(Beginning of Data section)

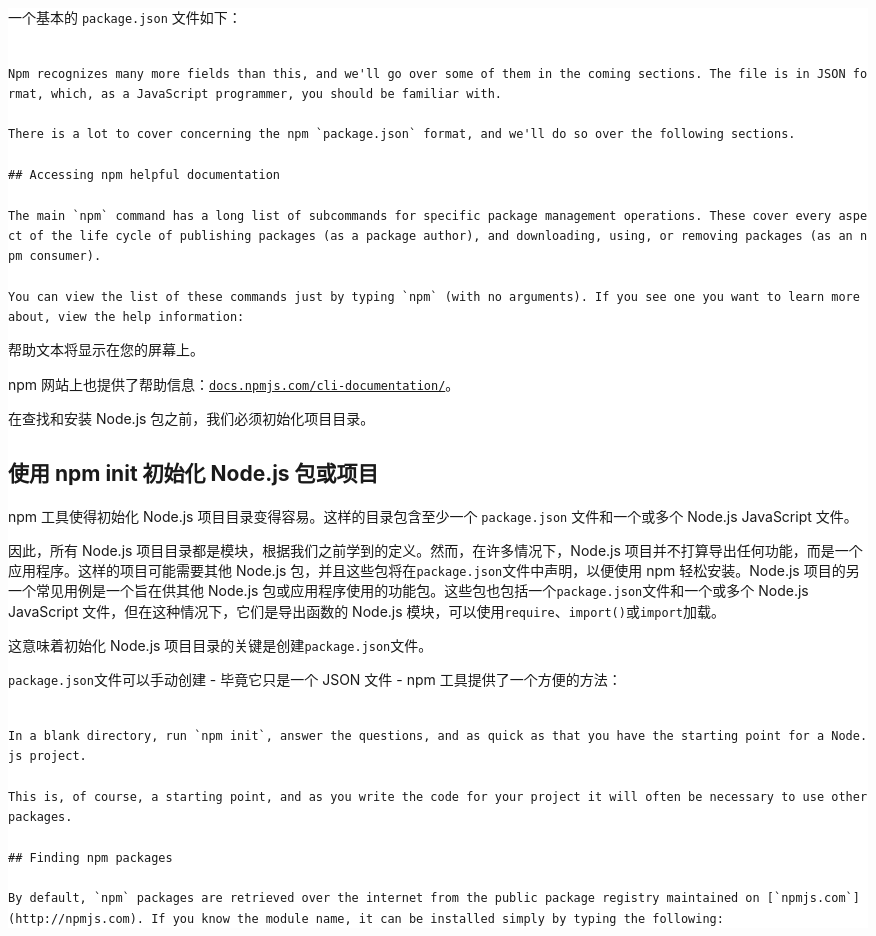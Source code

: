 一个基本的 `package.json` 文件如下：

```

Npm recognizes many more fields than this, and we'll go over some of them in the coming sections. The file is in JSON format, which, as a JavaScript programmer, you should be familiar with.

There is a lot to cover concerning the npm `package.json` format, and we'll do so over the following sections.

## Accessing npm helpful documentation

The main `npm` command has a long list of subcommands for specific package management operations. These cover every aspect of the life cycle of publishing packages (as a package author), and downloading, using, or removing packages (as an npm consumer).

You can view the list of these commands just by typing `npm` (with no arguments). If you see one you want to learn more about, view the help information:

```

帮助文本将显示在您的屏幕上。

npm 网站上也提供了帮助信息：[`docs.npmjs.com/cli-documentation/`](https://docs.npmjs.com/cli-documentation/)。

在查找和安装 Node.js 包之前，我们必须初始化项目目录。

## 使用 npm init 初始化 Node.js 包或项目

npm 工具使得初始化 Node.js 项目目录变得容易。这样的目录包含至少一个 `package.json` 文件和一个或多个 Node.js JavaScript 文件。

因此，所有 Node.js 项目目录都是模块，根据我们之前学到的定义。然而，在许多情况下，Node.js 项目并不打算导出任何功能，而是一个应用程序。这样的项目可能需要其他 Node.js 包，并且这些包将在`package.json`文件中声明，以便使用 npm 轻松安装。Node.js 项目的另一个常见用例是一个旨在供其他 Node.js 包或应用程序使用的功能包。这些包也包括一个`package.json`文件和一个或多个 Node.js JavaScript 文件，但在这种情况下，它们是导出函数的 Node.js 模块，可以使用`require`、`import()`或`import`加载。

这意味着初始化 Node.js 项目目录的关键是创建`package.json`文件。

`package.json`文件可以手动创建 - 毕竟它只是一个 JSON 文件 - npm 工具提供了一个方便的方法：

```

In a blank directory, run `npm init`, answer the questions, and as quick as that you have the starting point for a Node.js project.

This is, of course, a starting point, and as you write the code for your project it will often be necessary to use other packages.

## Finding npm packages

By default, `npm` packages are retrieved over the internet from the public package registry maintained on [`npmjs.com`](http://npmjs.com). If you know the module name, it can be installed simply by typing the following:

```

(End of Data section)
(Beginning of Data section)

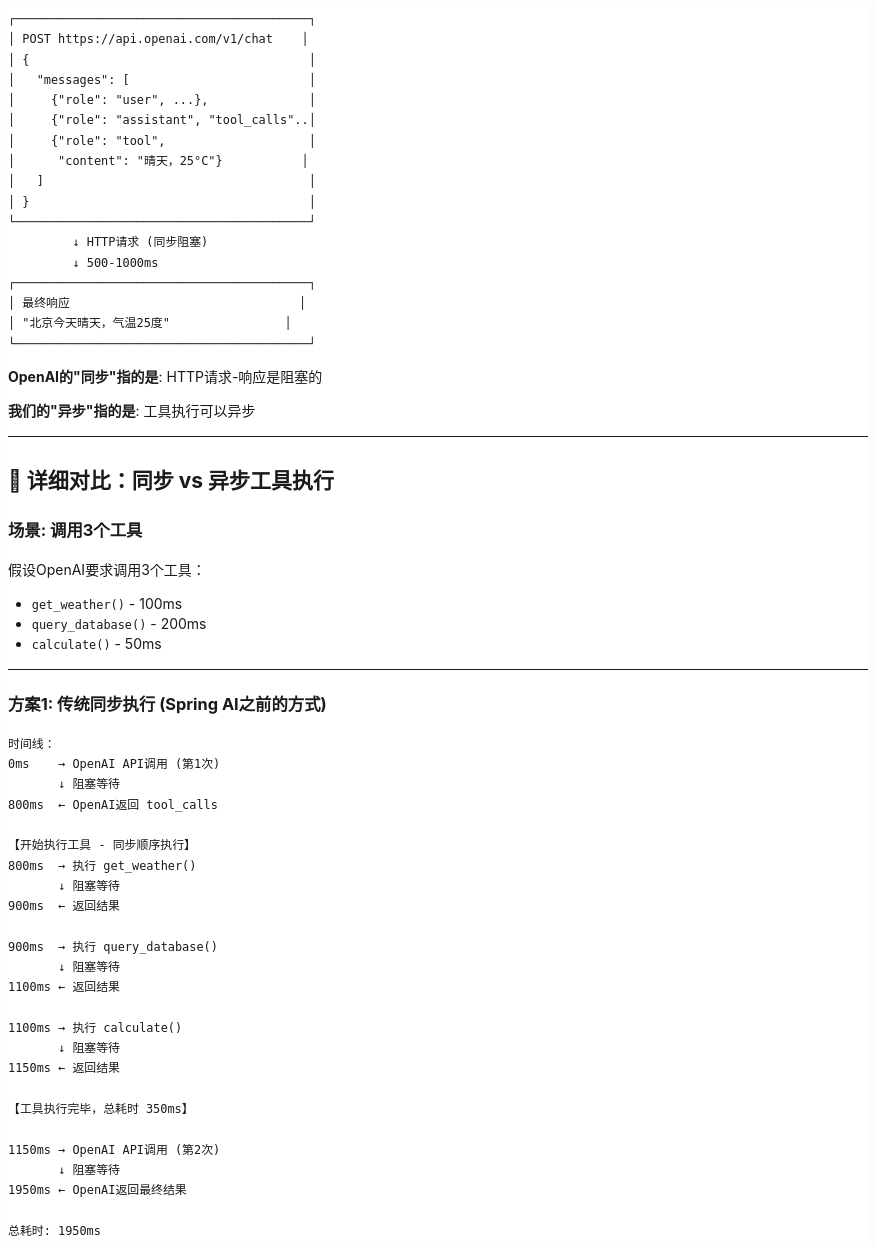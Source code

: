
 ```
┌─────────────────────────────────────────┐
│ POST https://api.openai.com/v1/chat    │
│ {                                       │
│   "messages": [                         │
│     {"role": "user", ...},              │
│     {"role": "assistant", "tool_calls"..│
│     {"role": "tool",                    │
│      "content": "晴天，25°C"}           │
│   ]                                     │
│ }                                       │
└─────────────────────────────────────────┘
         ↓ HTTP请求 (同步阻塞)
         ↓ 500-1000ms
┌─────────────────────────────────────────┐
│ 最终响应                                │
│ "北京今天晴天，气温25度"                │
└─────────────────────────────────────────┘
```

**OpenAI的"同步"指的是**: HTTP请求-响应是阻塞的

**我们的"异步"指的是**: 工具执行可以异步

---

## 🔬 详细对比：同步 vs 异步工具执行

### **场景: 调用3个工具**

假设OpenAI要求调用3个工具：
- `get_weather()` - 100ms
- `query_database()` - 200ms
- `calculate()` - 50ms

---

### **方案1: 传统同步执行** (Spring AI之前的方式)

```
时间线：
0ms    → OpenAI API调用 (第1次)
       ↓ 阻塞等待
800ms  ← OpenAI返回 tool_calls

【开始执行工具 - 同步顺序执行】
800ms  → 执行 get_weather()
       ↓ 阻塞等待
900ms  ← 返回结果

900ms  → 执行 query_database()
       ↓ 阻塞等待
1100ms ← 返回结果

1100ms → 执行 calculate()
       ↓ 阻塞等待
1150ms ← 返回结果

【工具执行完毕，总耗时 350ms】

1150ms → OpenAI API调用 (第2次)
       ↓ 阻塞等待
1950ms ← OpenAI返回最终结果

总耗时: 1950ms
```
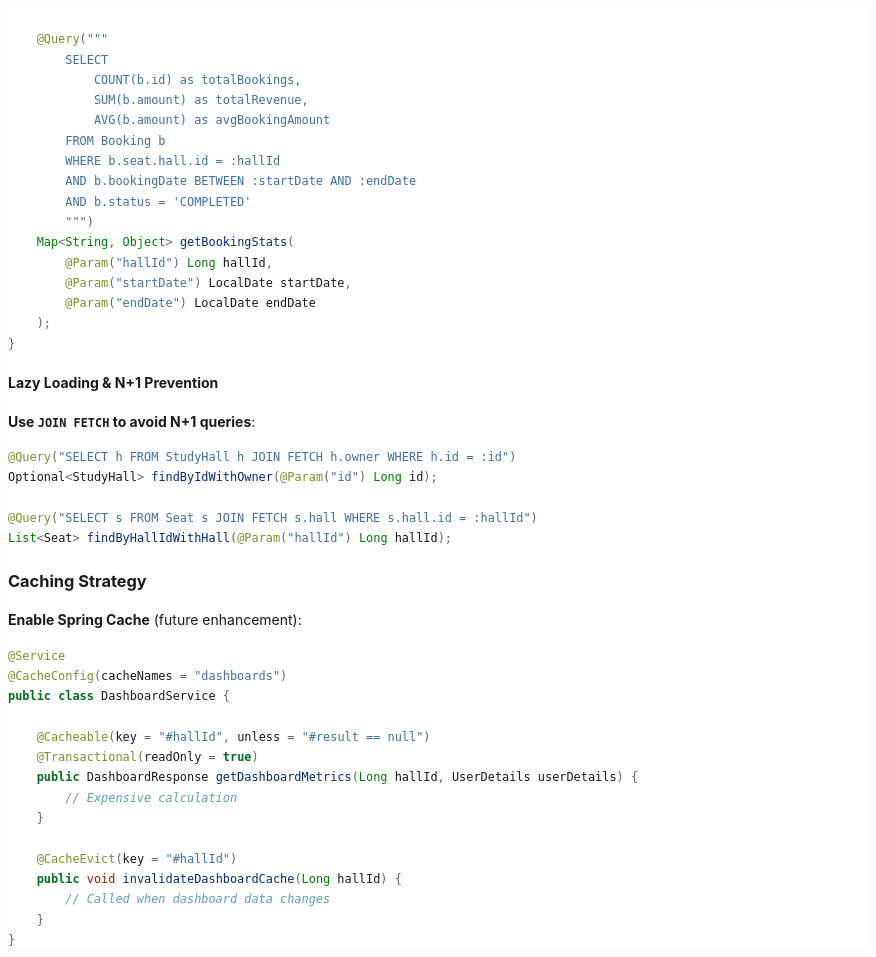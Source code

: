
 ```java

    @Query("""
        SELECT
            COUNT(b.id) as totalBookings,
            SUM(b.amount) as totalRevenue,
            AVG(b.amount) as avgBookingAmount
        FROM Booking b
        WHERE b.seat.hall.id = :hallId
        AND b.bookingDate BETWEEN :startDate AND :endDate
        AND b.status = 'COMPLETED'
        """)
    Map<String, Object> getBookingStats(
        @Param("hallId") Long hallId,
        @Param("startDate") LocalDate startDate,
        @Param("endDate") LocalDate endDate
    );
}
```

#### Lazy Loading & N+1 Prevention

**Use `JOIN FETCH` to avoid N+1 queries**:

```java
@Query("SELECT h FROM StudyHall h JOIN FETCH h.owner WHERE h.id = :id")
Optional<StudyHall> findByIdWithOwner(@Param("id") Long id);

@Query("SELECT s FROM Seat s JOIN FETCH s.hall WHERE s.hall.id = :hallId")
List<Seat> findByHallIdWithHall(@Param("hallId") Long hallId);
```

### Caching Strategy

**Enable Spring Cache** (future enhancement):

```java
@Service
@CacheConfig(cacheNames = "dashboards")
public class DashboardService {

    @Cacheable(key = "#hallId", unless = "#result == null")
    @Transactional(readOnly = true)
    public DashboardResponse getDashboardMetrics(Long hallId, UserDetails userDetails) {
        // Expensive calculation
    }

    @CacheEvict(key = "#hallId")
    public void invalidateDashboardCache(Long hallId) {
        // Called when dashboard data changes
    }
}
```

(End of Data section)
(Beginning of Data section)

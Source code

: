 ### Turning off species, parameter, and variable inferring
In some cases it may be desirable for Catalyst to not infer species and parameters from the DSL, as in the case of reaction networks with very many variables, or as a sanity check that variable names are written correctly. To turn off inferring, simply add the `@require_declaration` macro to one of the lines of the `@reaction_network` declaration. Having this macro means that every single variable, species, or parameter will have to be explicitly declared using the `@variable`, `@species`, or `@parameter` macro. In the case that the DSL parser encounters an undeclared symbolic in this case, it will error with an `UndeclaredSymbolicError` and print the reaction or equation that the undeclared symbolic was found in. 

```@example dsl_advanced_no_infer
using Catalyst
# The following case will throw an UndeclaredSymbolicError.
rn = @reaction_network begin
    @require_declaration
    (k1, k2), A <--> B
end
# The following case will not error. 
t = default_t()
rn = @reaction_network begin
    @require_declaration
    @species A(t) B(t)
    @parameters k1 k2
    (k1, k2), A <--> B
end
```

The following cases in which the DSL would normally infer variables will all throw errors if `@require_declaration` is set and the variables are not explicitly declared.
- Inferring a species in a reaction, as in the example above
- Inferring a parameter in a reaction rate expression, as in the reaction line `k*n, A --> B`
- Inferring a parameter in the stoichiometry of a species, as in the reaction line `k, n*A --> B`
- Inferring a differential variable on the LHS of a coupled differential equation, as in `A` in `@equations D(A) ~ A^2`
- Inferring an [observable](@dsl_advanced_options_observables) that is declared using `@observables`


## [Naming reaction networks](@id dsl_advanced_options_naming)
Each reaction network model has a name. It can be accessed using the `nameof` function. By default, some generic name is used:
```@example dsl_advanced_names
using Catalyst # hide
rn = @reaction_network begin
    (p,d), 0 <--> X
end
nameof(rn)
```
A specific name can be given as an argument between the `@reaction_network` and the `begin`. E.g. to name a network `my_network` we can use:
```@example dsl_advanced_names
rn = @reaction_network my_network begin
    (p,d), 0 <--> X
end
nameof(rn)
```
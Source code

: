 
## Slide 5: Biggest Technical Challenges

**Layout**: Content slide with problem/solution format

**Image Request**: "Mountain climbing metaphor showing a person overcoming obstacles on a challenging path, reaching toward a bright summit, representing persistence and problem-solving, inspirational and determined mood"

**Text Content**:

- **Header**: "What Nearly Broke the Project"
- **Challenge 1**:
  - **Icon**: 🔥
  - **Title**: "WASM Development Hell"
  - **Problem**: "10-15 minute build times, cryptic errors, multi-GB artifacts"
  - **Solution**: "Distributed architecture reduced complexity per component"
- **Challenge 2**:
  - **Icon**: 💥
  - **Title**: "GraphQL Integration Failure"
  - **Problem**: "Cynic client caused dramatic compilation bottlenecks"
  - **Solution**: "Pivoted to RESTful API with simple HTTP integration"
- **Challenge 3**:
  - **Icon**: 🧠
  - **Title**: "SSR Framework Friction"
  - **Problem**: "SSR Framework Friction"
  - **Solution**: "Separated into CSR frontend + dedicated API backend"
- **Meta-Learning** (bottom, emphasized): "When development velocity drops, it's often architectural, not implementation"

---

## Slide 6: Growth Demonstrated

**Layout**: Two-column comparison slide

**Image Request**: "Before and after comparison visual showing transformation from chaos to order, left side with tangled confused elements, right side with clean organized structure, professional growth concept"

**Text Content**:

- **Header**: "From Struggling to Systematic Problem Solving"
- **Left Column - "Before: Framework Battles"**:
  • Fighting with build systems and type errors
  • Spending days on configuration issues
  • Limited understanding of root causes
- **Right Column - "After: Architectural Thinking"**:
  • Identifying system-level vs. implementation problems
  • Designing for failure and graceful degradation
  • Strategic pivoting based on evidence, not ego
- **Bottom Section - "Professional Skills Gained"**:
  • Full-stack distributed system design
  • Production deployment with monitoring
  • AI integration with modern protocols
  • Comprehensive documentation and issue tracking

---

(End of Data section)

Task statement:
Starting from the data above, filter for lines with "comparison" and copy each one.

Final answer:
**Layout**: Two-column comparison slide
**Image Request**: "Before and after comparison visual showing transformation from chaos to order, left side with tangled confused elements, right side with clean organized structure, professional growth concept"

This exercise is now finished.